FICHE PERSONNAGE
« Quarante-huit ans. Ancien employé de la Cie, surveillant, quelque chose au jour. Il s’est établi marchand de tout, d’épicerie, de poterie, de mercerie, un bazar, et même boulanger, avec l’appui de la Cie. Et il a ainsi tué tous les petits détaillants de Montsou. Marchiennes est à deux lieues, on n’y va guère. Il est donc le maître, fait des crédits plus longs, vend même un peu meilleur marché. Seulement, il est dans la main de la Cie, et il peut refuser le crédit au moment d’une grève. Dans la main de la Cie parce que celle-ci lui a donné un local vaste pour ses magasins, et répond des ouvriers, c’est-à-dire lui assure un acompte par mois sur les crédits. Enfin, un instrument qui peut affamer à tout moment.
Un gros homme poli et froid, ne se laissant jamais attendrir. Est marié à une femme silencieuse qui tient les comptes, mais qui ne se mêle pas du commerce.
Quand la grève éclate, ordre de la Cie de cesser tout crédit. Des scènes.

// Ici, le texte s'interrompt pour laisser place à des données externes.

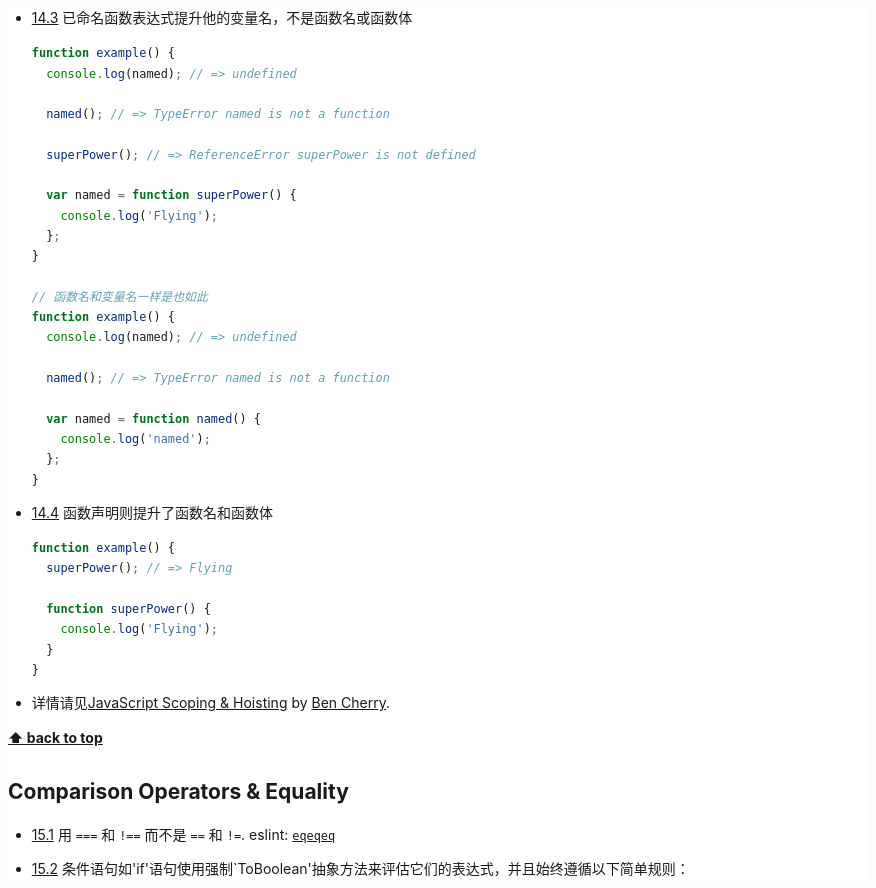   <a name="14.3"></a>
  <a name="hoisting--named-expresions"></a>
  - [14.3](#hoisting--named-expresions) 已命名函数表达式提升他的变量名，不是函数名或函数体

    ```javascript
    function example() {
      console.log(named); // => undefined

      named(); // => TypeError named is not a function

      superPower(); // => ReferenceError superPower is not defined

      var named = function superPower() {
        console.log('Flying');
      };
    }

    // 函数名和变量名一样是也如此
    function example() {
      console.log(named); // => undefined

      named(); // => TypeError named is not a function

      var named = function named() {
        console.log('named');
      };
    }
    ```

  <a name="14.4"></a>
  <a name="hoisting--declarations"></a>
  - [14.4](#hoisting--declarations) 函数声明则提升了函数名和函数体

    ```javascript
    function example() {
      superPower(); // => Flying

      function superPower() {
        console.log('Flying');
      }
    }
    ```

  - 详情请见[JavaScript Scoping & Hoisting](http://www.adequatelygood.com/2010/2/JavaScript-Scoping-and-Hoisting/) by [Ben Cherry](http://www.adequatelygood.com/).

**[⬆ back to top](#目录)**


## Comparison Operators & Equality

  <a name="15.1"></a>
  <a name="comparison--eqeqeq"></a>
  - [15.1](#comparison--eqeqeq) 用 `===` 和 `!==` 而不是 `==` 和 `!=`. eslint: [`eqeqeq`](http://eslint.org/docs/rules/eqeqeq.html)

  <a name="15.2"></a>
  <a name="comparison--if"></a>
  - [15.2](#comparison--if) 条件语句如'if'语句使用强制`ToBoolean'抽象方法来评估它们的表达式，并且始终遵循以下简单规则：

Parmi les petits détaillants qu’il a tués, deux boulangers : Carouble et Smelten, et un épicier, Verdonck. Ceux-ci, pendant la grève, donnent un instant du pain à crédit, puis effrayés, terrorisés, cessent. – Également, refus de crédit à Marchiennes, où les mineurs sont mal vus. »
Documents préparatoires de Germinal, NAF 10308, f° 89-90.
BIOGRAPHIE
Le principal débitant de Montsou. Ancien surveillant du Voreux, il avait débuté par une étroite cantine ; puis, grâce à la protection des chefs, son commerce s’est élargi, tuant peu à peu le détail. Il centralise les marchandises, la clientèle considérable des corons lui permet de vendre moins cher et de faire des crédits plus grands. D’ailleurs, il est resté dans la main de la Compagnie, qui lui a bâti sa petite maison et son magasin, séparés par un simple mur de l’hôtel du directeur Hennebeau. Maigrat possède là un entrepôt, un long bâtiment qui s’ouvre sur la route, en une boutique sans devanture ; il y tient de tout, de l’épicerie, de la charcuterie, de la fruiterie, y vend du pain, de la bière, des casseroles.
Gros, froid et poli, autoritaire et rapace, il accorde difficilement une prolongation de crédit, mais comme il a du goût pour les hercheuses, un mineur qui veut l’attendrir n’a qu’à lui envoyer sa femme ou sa fille, laides ou belles, pourvu qu’elles soient complaisantes. Pendant la grève, il a mis les femmes en fureur par sa grossièreté et son entêtement à refuser toute fourniture sans argent comptant ; s’il affame l’ouvrier, c’est pour répondre au désir des chefs, pressés d’en finir, mais il a ainsi attiré sur sa maison bondée de vivres la colère des ventres creux et c’est là, devant la porte close, que s’acharnent les grévistes en criant : « Du pain ! II y a du pain là-dedans! Foutons la baraque à Maigrat par terre !» L’assiégé pourrait fuir, il revient, au contraire, car en lui l’avarice est plus forte que la lâcheté ; il veut défendre son bien et va gagner son magasin par le toit, lorsque, tremblant de peur, il glisse le long des tuiles et vient s’écraser le crâne à l’angle d’une borne.
Alors, les femmes, prises de l’ivresse du sang, entourent le cadavre encore chaud, elles l’insultent avec des rires, hurlant à la face du mort la longue rancune de leur vie sans pain ; la Maheude lui emplit la bouche de deux poignées de terre, il ne mangera plus autre chose maintenant ; le Brûlé le coupe comme un matou, vengeant toutes celles qui ont souffert de sa bestialité. Et l’abominable trophée, le paquet de chair velue et sanglante, est planté au bout d’un bâton et promené dans Montsou, ainsi qu’un drapeau.